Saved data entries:
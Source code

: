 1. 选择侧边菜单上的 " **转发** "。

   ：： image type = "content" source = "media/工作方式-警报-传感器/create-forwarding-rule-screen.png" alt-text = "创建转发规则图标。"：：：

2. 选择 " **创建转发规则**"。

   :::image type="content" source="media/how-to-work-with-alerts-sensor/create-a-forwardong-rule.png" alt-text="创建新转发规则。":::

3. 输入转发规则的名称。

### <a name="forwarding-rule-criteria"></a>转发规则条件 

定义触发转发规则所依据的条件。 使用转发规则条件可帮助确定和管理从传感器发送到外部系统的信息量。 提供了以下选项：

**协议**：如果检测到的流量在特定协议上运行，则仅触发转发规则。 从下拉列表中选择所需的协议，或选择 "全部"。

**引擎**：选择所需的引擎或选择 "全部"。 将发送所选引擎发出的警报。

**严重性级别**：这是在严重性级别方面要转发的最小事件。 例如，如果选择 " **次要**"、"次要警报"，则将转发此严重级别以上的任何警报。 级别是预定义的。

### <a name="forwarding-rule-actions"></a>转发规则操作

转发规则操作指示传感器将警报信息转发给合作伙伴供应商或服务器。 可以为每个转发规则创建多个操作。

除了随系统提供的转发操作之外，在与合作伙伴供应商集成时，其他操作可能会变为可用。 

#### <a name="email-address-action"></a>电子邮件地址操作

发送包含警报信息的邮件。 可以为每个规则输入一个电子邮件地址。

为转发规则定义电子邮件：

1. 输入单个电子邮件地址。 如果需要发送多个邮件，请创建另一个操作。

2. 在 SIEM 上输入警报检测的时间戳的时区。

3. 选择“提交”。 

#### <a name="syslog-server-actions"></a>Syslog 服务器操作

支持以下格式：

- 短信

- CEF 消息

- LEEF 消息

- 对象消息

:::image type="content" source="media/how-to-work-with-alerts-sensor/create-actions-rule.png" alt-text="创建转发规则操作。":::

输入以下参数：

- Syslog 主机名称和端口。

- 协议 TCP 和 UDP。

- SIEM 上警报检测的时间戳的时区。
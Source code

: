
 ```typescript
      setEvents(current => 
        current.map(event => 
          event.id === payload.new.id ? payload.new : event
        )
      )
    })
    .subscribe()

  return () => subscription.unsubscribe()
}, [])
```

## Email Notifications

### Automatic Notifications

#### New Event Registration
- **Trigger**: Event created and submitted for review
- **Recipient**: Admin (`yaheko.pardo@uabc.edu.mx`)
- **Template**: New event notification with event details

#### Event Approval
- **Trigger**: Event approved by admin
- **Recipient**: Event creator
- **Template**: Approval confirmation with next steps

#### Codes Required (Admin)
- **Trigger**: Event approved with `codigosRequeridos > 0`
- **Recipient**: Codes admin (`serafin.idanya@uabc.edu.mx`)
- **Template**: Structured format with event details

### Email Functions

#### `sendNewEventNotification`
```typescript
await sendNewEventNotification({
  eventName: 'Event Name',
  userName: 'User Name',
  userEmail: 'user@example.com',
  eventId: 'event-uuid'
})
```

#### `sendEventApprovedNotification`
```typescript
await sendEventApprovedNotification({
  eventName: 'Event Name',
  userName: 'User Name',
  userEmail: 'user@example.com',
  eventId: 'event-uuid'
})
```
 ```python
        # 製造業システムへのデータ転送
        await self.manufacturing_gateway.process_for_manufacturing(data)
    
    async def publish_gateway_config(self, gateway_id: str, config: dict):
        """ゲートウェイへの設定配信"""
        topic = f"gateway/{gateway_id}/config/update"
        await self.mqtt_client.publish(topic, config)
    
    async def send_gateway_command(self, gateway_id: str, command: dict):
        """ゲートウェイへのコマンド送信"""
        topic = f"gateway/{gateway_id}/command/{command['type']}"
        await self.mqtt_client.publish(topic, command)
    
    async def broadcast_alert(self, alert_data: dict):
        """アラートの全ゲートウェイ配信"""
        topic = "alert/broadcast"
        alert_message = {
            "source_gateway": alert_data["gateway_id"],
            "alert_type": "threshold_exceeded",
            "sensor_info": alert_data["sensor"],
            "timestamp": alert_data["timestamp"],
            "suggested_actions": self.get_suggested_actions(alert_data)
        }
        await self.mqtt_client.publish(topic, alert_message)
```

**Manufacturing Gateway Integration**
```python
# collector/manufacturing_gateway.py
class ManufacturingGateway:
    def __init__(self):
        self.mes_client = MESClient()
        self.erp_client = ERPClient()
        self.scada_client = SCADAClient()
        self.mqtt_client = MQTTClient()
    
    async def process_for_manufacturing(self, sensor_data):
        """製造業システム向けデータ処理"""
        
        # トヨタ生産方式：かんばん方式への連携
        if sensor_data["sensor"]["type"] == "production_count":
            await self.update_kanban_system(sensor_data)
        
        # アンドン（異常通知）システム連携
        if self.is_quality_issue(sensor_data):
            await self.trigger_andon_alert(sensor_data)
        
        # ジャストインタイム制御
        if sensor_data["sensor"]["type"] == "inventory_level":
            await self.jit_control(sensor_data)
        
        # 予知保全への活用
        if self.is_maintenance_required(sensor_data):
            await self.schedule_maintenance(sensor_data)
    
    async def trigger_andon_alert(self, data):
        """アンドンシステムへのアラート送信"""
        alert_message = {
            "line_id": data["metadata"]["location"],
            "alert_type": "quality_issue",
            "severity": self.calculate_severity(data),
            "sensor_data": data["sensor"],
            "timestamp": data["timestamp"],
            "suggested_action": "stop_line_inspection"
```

Task brief – Your task is to copy every line in the entries that holds the string "dict".

Response area –
    async def publish_gateway_config(self, gateway_id: str, config: dict):
    async def send_gateway_command(self, gateway_id: str, command: dict):
    async def broadcast_alert(self, alert_data: dict):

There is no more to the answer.